**RECORDS SHOWN:**

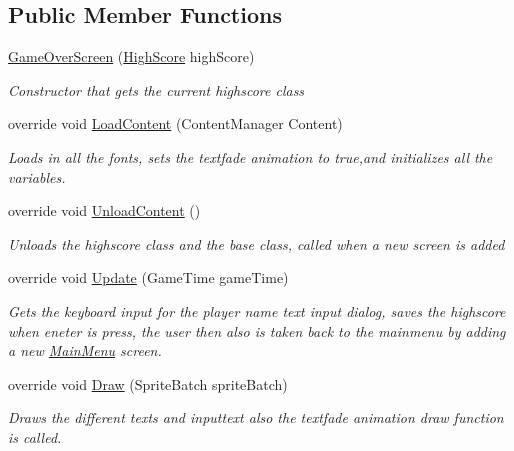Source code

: \subsection*{Public Member Functions}
\begin{DoxyCompactItemize}
\item 
\hyperlink{class_pacman_1_1_game_over_screen_a7d97bf9092aecb4d9de8cd93e444f4f1}{Game\-Over\-Screen} (\hyperlink{class_pacman_1_1_high_score}{High\-Score} high\-Score)
\begin{DoxyCompactList}\small\item\em Constructor that gets the current highscore class \end{DoxyCompactList}\item 
override void \hyperlink{class_pacman_1_1_game_over_screen_a43eaf6170505796fcfb0bdb73560c744}{Load\-Content} (Content\-Manager Content)
\begin{DoxyCompactList}\small\item\em Loads in all the fonts, sets the textfade animation to true,and initializes all the variables. \end{DoxyCompactList}\item 
override void \hyperlink{class_pacman_1_1_game_over_screen_a70173a7767450e66a6deeb00bc4a5844}{Unload\-Content} ()
\begin{DoxyCompactList}\small\item\em Unloads the highscore class and the base class, called when a new screen is added \end{DoxyCompactList}\item 
override void \hyperlink{class_pacman_1_1_game_over_screen_abfdcd8b539aa5020bf9e34a86072ae81}{Update} (Game\-Time game\-Time)
\begin{DoxyCompactList}\small\item\em Gets the keyboard input for the player name text input dialog, saves the highscore when eneter is press, the user then also is taken back to the mainmenu by adding a new \hyperlink{class_pacman_1_1_main_menu}{Main\-Menu} screen. \end{DoxyCompactList}\item 
override void \hyperlink{class_pacman_1_1_game_over_screen_ae8e0cb7c8d8f836483c2e0e776e939ef}{Draw} (Sprite\-Batch sprite\-Batch)
\begin{DoxyCompactList}\small\item\em Draws the different texts and inputtext also the textfade animation draw function is called. \end{DoxyCompactList}\end{DoxyCompactItemize}
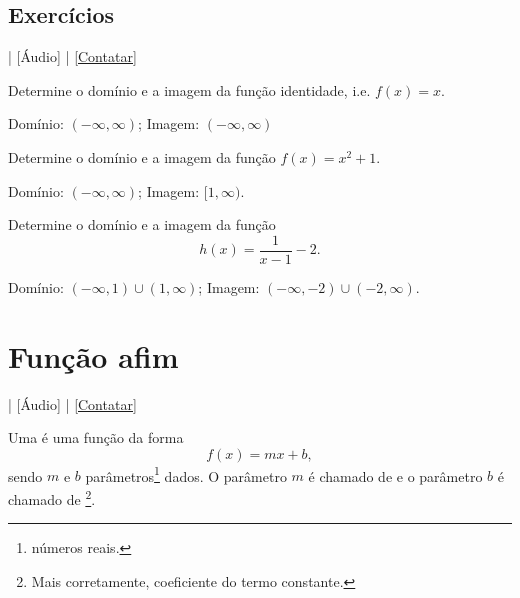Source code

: \subsection*{Exercícios}

\begin{flushright}
  [Vídeo] | [Áudio] | \href{https://phkonzen.github.io/notas/contato.html}{[Contatar]}
\end{flushright}

\begin{ex}
  Determine o domínio e a imagem da função identidade, i.e. $f(x) = x$.
\end{ex}
\begin{resp}
  Domínio: $(-\infty, \infty)$; Imagem: $(-\infty, \infty)$
\end{resp}

\begin{ex}
  Determine o domínio e a imagem da função $f(x) = x^2 + 1$.
\end{ex}
\begin{resp}
  Domínio: $(-\infty, \infty)$; Imagem: $[1, \infty)$.
\end{resp}

\begin{ex}
  Determine o domínio e a imagem da função
  \begin{equation}
    h(x) = \frac{1}{x-1} - 2.
  \end{equation}
\end{ex}
\begin{resp}
  Domínio: $(-\infty, 1)\cup (1, \infty)$; Imagem: $(-\infty, -2)\cup (-2, \infty)$.
\end{resp}

\section{Função afim}\label{cap_funcao_sec_funafim}

\begin{flushright}
  [Vídeo] | [Áudio] | \href{https://phkonzen.github.io/notas/contato.html}{[Contatar]}
\end{flushright}

Uma  é uma função da forma
\begin{equation}
f(x) = mx + b,
\end{equation}
sendo $m$ e $b$ parâmetros\footnote{números reais.} dados. O parâmetro $m$ é chamado de  e o parâmetro $b$ é chamado de \footnote{Mais corretamente, coeficiente do termo constante.}.

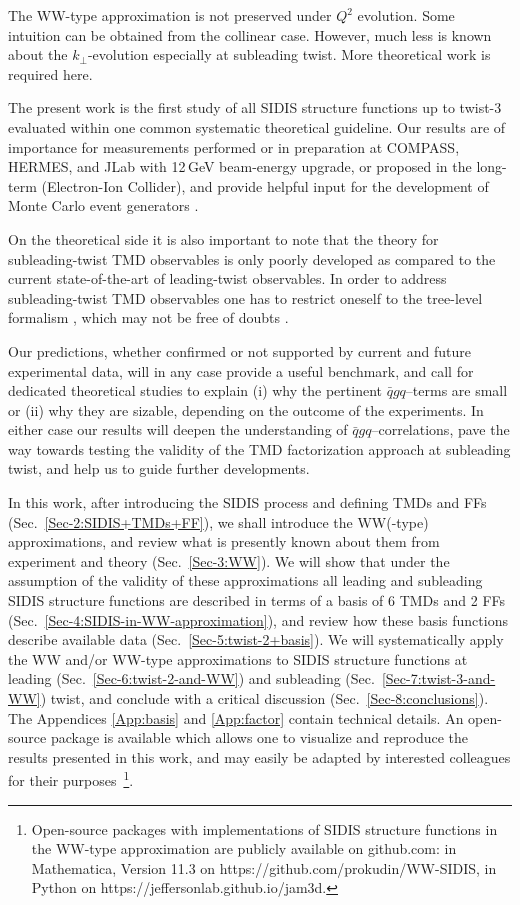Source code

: \documentclass[a4paper,11pt]{article}
\begin{document}
The WW-type approximation is not preserved under $Q^2$ evolution.
Some intuition can be obtained from the collinear case. However,
much less is known about the $k_\perp$-evolution especially at 
subleading twist. More theoretical work is required here.

The present work is the first 
study of all SIDIS structure functions up to twist-3 evaluated within one
common systematic theoretical guideline.
Our results are of importance for measurements
performed or in preparation at COMPASS, HERMES, and JLab with
12$\,$GeV beam-energy upgrade, or proposed in the long-term
(Electron-Ion Collider), and provide helpful input for the
development of Monte Carlo event generators \cite{Avakian:2015vha}.

On the theoretical side it is also important to note that the
theory for subleading-twist TMD observables is only poorly developed
as compared to the current state-of-the-art of leading-twist observables.
In order to address subleading-twist TMD observables one has
to restrict oneself to the tree-level formalism
\cite{Kotzinian:1994dv,Mulders:1995dh,Boer:1997nt,Goeke:2005hb,
Bacchetta:2006tn}, which may not be free of doubts
\cite{Metz:2004je,Gamberg:2006ru}.

Our predictions, whether confirmed or not supported by current and
future experimental data, will in any case provide a useful benchmark,
and call for dedicated theoretical studies to explain (i) why the
pertinent $\bar{q}gq$--terms are small or (ii) why they are sizable,
depending on the outcome of the experiments.
In either case our results will deepen the understanding of
$\bar{q}gq$--correlations, pave the
way towards testing the validity of the TMD factorization approach
at subleading twist, and help us to guide further developments.

In this work, after introducing the SIDIS process and defining TMDs and
FFs (Sec.~\ref{Sec-2:SIDIS+TMDs+FF}), we shall introduce the WW(-type)
approximations, and review what is presently known about them
from experiment and theory (Sec.~\ref{Sec-3:WW}).
We will show that under the assumption of the validity of these approximations
all leading and subleading SIDIS structure functions are described in terms of
a basis of 6 TMDs and 2 FFs (Sec.~\ref{Sec-4:SIDIS-in-WW-approximation}),
and review how these basis functions describe available data
(Sec.~\ref{Sec-5:twist-2+basis}).
We will systematically apply the WW and/or WW-type approximations
to SIDIS structure functions at leading (Sec.~\ref{Sec-6:twist-2-and-WW})
and subleading (Sec.~\ref{Sec-7:twist-3-and-WW}) twist, and
conclude with a critical discussion (Sec.~\ref{Sec-8:conclusions}).
The Appendices \ref{App:basis} and \ref{App:factor} contain
technical details.
An open-source package is available which allows one to visualize 
	and reproduce the results presented in this work, and may easily 
	be adapted by interested colleagues for their purposes~\footnote{Open-source packages with implementations of SIDIS structure functions
in the WW-type approximation are publicly available on github.com: in
Mathematica, Version 11.3 on https://github.com/prokudin/WW-SIDIS, in Python on https://jeffersonlab.github.io/jam3d.}.
\end{document}
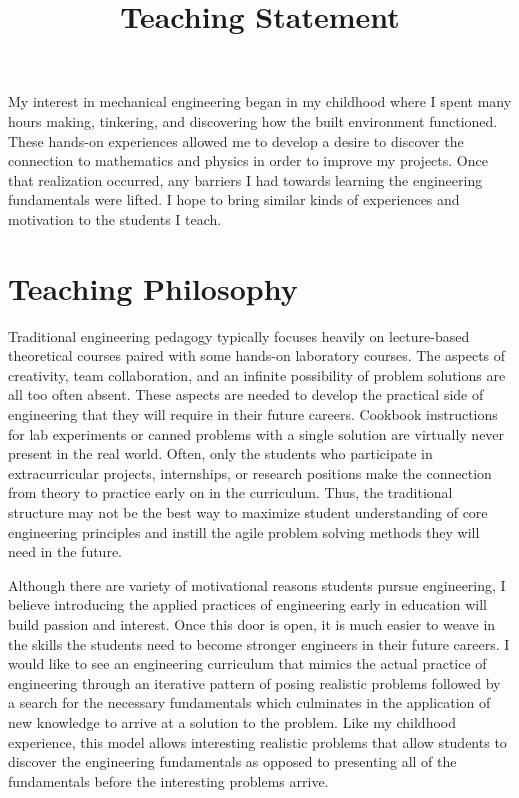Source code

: \documentclass{article}
\title{Teaching Statement}
\date{}
\begin{document}

My interest in mechanical engineering began in my childhood where I spent many
hours making, tinkering, and discovering how the built environment functioned.
These hands-on experiences allowed me to develop a desire to discover the
connection to mathematics and physics in order to improve my projects. Once
that realization occurred, any barriers I had towards learning the engineering
fundamentals were lifted. I hope to bring similar kinds of experiences and
motivation to the students I teach.

\section*{Teaching Philosophy}
%
Traditional engineering pedagogy typically focuses heavily on lecture-based
theoretical courses paired with some hands-on laboratory courses. The aspects
of creativity, team collaboration, and an infinite possibility of problem
solutions are all too often absent. These aspects are needed to develop the
practical side of engineering that they will require in their future careers.
Cookbook instructions for lab experiments or canned problems with a single
solution are virtually never present in the real world.  Often, only the
students who participate in extracurricular projects, internships, or research
positions make the connection from theory to practice early on in the
curriculum. Thus, the traditional structure may not be the best way to maximize
student understanding of core engineering principles and instill the agile
problem solving methods they will need in the future.

Although there are variety of motivational reasons students pursue engineering,
I believe introducing the applied practices of engineering early in education
will build passion and interest. Once this door is open, it is much easier to
weave in the skills the students need to become stronger engineers in their
future careers. I would like to see an engineering curriculum that mimics the
actual practice of engineering through an iterative pattern of posing realistic
problems followed by a search for the necessary fundamentals which culminates
in the application of new knowledge to arrive at a solution to the problem.
Like my childhood experience, this model allows interesting realistic problems
that allow students to discover the engineering fundamentals as opposed to
presenting all of the fundamentals before the interesting problems arrive.
\end{document}
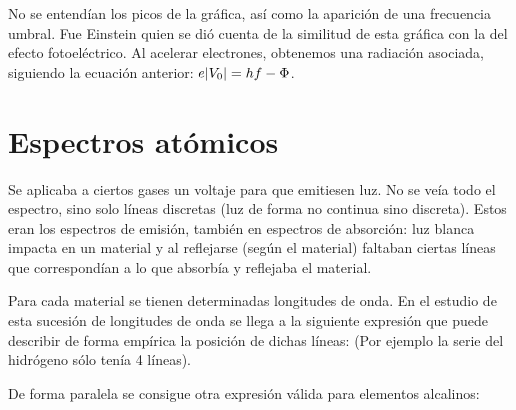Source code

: \documentclass{report}
\begin{document}
    \vspace{0.4cm} \noindent No se entendían los picos de la gráfica, así como la aparición de una frecuencia umbral. Fue Einstein quien se dió cuenta de la 
    similitud de esta gráfica con la del efecto fotoeléctrico. Al acelerar electrones, obtenemos una radiación asociada, siguiendo
    la ecuación anterior: $e\lvert V_0\rvert=hf-\Phi$. 

  \section{Espectros atómicos}
    \noindent Se aplicaba a ciertos gases un voltaje para que emitiesen luz. No se veía todo el espectro, sino solo líneas discretas (luz de forma no continua sino discreta). 
    Estos eran los espectros de emisión, también en espectros de absorción: luz blanca impacta en un material y al reflejarse (según el material) faltaban ciertas 
    líneas que correspondían a lo que absorbía y reflejaba el material. 

    \vspace{0.4cm} \noindent Para cada material se tienen determinadas longitudes de onda. En el estudio de esta sucesión de longitudes de onda se llega a la siguiente expresión 
    que puede describir de forma empírica la posición de dichas líneas: (Por ejemplo la serie del hidrógeno sólo tenía 4 líneas).


    \vspace{0.4cm} \noindent De forma paralela se consigue otra expresión válida para elementos alcalinos:
\end{document}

**EXERCISE AIM:** Where in the listing does the string "small" appear? Copy every line that has it.

**TASK RESULT:**
\begin{DoxyCompactList}\small\item\em Constructor that gets the current highscore class \end{DoxyCompactList}\item 
\begin{DoxyCompactList}\small\item\em Loads in all the fonts, sets the textfade animation to true,and initializes all the variables. \end{DoxyCompactList}\item 
\begin{DoxyCompactList}\small\item\em Unloads the highscore class and the base class, called when a new screen is added \end{DoxyCompactList}\item 
\begin{DoxyCompactList}\small\item\em Gets the keyboard input for the player name text input dialog, saves the highscore when eneter is press, the user then also is taken back to the mainmenu by adding a new \hyperlink{class_pacman_1_1_main_menu}{Main\-Menu} screen. \end{DoxyCompactList}\item 
\begin{DoxyCompactList}\small\item\em Draws the different texts and inputtext also the textfade animation draw function is called. \end{DoxyCompactList}\end{DoxyCompactItemize}
pertinent $\bar{q}gq$--terms are small or (ii) why they are sizable,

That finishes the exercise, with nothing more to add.